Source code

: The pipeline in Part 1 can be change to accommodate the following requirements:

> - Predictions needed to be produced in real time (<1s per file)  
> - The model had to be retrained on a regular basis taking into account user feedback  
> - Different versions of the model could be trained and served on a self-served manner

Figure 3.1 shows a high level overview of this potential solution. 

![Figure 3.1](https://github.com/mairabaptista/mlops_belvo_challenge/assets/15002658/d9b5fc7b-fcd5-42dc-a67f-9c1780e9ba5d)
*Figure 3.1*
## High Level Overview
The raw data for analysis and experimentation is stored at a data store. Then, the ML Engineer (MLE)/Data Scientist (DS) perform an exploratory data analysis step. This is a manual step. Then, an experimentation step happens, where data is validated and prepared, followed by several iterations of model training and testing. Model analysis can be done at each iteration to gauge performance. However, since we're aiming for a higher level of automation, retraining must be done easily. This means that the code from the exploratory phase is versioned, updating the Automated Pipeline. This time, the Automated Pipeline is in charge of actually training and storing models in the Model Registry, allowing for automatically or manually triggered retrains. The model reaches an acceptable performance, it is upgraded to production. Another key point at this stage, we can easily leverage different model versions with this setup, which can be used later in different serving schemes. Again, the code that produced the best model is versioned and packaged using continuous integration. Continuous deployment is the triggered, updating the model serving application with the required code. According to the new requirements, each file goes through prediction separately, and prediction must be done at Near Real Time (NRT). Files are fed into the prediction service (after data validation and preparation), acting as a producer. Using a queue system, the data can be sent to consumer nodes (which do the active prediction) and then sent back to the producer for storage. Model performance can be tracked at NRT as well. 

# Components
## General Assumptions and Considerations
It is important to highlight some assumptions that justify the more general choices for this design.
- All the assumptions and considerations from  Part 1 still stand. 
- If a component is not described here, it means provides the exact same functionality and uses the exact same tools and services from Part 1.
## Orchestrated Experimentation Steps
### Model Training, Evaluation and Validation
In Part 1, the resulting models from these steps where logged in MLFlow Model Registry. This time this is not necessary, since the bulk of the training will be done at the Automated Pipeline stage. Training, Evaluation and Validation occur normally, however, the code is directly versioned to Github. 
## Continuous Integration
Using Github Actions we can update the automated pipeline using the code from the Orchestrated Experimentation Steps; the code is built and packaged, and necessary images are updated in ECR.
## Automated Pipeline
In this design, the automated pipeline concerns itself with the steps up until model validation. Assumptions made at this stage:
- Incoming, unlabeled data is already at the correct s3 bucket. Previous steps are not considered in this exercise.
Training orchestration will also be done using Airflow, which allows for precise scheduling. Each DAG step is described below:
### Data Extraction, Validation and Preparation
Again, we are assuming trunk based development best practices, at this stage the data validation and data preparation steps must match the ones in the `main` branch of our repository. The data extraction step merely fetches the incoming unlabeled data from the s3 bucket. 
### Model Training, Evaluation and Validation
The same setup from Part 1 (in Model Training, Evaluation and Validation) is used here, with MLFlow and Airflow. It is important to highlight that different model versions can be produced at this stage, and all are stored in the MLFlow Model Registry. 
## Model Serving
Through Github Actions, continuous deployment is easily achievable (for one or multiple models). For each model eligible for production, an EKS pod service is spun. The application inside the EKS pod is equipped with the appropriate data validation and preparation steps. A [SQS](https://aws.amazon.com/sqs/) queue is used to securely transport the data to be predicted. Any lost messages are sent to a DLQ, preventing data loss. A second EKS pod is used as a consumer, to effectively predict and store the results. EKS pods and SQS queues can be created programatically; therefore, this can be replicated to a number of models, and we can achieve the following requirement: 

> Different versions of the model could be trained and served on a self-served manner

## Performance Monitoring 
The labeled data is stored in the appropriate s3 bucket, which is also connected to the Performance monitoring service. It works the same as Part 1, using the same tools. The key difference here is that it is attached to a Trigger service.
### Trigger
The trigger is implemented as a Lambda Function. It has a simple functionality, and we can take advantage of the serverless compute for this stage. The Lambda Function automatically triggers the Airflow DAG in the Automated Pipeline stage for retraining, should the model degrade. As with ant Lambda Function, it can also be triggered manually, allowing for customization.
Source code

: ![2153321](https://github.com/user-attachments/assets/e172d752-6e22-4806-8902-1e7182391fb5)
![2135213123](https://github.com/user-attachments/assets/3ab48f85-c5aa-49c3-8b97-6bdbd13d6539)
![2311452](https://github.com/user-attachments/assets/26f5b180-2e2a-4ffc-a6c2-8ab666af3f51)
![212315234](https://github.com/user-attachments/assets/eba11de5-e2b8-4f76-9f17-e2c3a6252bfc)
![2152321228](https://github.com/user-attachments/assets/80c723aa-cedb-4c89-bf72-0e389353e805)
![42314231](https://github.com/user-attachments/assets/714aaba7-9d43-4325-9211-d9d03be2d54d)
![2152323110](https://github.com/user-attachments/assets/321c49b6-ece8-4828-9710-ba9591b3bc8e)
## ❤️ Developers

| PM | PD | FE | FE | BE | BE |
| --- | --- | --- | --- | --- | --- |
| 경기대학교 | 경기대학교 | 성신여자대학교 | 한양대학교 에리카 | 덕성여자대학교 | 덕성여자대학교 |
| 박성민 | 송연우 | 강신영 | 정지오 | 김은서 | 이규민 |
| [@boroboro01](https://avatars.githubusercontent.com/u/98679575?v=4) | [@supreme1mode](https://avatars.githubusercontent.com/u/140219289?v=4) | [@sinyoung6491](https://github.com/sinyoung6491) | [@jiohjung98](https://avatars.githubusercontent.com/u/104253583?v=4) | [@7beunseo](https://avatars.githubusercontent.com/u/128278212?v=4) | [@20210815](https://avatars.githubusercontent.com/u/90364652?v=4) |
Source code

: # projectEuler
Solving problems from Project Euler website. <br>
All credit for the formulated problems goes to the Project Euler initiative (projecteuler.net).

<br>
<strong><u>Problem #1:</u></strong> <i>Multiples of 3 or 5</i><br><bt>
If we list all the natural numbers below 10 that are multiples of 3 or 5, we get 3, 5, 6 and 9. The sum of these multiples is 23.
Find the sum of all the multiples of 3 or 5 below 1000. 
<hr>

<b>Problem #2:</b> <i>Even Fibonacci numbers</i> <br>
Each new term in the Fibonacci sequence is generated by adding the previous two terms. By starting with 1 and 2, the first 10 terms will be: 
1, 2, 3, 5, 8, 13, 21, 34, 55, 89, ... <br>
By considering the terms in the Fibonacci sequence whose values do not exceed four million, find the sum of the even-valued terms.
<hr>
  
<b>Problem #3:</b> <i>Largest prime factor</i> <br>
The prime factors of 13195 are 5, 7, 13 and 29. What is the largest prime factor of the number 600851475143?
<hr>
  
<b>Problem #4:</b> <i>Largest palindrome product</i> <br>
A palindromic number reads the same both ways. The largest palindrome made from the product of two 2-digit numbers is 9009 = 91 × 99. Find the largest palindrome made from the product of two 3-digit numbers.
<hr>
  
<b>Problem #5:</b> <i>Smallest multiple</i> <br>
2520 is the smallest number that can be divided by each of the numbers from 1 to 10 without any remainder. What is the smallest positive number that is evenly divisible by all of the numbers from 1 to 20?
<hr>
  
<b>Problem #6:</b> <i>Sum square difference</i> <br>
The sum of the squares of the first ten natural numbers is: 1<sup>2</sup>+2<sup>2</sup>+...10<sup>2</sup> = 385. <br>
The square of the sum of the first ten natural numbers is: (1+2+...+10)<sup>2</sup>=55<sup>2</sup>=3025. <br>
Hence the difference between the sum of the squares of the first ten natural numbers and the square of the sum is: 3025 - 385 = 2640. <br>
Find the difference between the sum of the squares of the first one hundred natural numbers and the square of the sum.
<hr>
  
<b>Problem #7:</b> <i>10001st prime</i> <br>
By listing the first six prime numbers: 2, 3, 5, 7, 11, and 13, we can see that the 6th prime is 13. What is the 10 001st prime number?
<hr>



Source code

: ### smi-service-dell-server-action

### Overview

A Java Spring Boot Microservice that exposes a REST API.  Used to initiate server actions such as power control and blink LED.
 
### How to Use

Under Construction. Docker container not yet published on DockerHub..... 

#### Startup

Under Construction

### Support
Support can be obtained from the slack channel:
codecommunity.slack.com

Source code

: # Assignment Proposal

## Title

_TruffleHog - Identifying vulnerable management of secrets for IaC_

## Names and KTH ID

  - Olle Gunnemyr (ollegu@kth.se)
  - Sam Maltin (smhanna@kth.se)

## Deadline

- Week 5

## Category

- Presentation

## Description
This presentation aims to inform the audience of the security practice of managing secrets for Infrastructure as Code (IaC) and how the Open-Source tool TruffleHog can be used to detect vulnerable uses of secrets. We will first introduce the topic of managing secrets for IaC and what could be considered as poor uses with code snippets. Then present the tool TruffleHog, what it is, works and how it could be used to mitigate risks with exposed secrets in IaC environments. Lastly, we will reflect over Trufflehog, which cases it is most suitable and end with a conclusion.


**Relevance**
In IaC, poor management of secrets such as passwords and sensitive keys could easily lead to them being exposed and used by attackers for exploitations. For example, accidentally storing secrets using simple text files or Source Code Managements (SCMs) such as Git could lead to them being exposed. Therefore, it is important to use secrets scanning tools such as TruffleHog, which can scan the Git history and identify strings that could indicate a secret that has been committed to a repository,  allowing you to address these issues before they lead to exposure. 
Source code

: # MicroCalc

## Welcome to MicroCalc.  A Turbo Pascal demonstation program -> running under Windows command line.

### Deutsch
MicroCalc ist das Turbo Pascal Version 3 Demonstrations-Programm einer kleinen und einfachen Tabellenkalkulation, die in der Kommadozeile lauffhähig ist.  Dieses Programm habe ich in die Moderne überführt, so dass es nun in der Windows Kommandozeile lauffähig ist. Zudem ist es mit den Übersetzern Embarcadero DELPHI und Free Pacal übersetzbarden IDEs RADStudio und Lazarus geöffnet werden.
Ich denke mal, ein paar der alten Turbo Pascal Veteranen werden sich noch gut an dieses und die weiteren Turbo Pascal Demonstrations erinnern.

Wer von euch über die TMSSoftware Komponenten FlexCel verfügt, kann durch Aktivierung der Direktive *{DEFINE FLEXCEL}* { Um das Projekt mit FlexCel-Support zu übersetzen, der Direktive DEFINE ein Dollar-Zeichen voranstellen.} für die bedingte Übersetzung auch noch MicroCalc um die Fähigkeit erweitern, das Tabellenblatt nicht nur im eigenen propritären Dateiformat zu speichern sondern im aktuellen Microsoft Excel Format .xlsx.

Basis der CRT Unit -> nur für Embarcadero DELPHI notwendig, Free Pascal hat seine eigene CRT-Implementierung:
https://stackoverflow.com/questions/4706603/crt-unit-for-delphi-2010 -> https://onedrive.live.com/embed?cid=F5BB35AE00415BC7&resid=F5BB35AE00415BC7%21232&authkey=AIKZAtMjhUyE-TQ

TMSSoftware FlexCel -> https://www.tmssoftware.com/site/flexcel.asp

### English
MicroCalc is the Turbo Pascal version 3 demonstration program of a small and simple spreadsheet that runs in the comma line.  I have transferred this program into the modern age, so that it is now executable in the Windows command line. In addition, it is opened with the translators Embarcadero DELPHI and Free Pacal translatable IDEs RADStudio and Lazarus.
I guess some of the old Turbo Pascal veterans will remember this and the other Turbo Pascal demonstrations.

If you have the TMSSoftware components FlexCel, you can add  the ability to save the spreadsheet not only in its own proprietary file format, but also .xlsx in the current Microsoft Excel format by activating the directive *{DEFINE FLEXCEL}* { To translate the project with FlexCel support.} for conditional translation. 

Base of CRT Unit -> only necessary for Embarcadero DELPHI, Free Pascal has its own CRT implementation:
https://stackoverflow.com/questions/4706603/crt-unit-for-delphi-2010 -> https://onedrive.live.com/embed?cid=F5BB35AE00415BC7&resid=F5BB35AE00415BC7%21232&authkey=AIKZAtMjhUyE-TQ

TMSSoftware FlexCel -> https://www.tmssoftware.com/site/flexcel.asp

WORK INSTRUCTION:
Reproduce every line in the records above that contains the word "factor".

TASK ANSWER:
<b>Problem #3:</b> <i>Largest prime factor</i> <br>
The prime factors of 13195 are 5, 7, 13 and 29. What is the largest prime factor of the number 600851475143?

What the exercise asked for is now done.